16. DELEGATION OF RESPONSIBILITY AND ASSIGNMENT
Notwithstanding anything in this Agreement, the Advisor shall have the power to delegate all or any part of its rights and powers to manage and control the business and affairs of the Company to such officers, employees, Affiliates (other than to Ashford Hospitality Services LLC (“Ashford Services”) or its subsidiaries), agents and representatives of the Advisor or the Company as it may deem appropriate.
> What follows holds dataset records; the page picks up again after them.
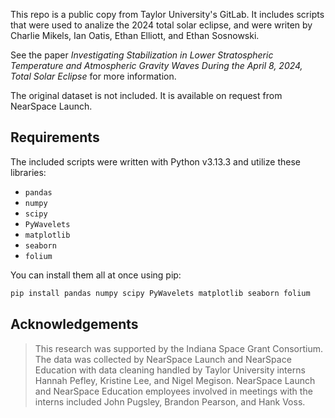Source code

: This repo is a public copy from Taylor University's GitLab. It includes scripts that were used to analize the 2024 total solar eclipse, and were writen by Charlie Mikels, Ian Oatis, Ethan Elliott, and Ethan Sosnowski.

See the paper _Investigating Stabilization in Lower Stratospheric Temperature and Atmospheric Gravity Waves During the April 8, 2024, Total Solar Eclipse_ for more information.

The original dataset is not included. It is available on request from NearSpace Launch.

## Requirements

The included scripts were written with Python v3.13.3 and utilize these libraries:

- `pandas`
- `numpy`
- `scipy`
- `PyWavelets`
- `matplotlib`
- `seaborn`
- `folium`

You can install them all at once using pip:

```sh
pip install pandas numpy scipy PyWavelets matplotlib seaborn folium
```

## Acknowledgements

> This research was supported by the Indiana Space Grant Consortium. The data was collected by NearSpace Launch
> and NearSpace Education with data cleaning handled by Taylor University interns Hannah Pefley, Kristine Lee, and
> Nigel Megison. NearSpace Launch and NearSpace Education employees involved in meetings with the interns included
> John Pugsley, Brandon Pearson, and Hank Voss.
Any authority delegated by the Advisor to any other person shall be subject to the limitations on the rights and powers of the Advisor specifically set forth in this Agreement or the charter of the Company.
The Advisor may assign this Agreement to any Affiliate that remains under the control of the Advisor, other than Ashford Services or its subsidiaries, without the consent of the Company.
The Advisor may also assign this Agreement or pledge and grant a security interest in such Agreement to any lender of the Advisor without the consent of the Company; provided, however, that in advance of such assignment the Advisor and such lender must enter into definitive documentation, pursuant to which the Company shall be an express third-party beneficiary, providing that (i) in the event the lender is required pursuant to the terms of such loan agreement to provide to the Advisor notice of any default or potential default by the Advisor under such loan agreement, the lender shall simultaneously provide such notice to the Company, (ii) the Advisor shall promptly notify the Company upon the Advisor’s reasonable belief that it is in default under any such loan agreement, (iii) the Company shall have an explicit right to cure, for the account of the Advisor, all actual or potential defaults of the Advisor within the longer of (A) seven (7) business days of such default and (B) the number of days Advisor has to cure such default pursuant to the underlying loan agreement and (iv) the lender shall not take an action, or fail to take any action, that would result in the Company failing to maintain its status as a REIT under the Internal Revenue Code.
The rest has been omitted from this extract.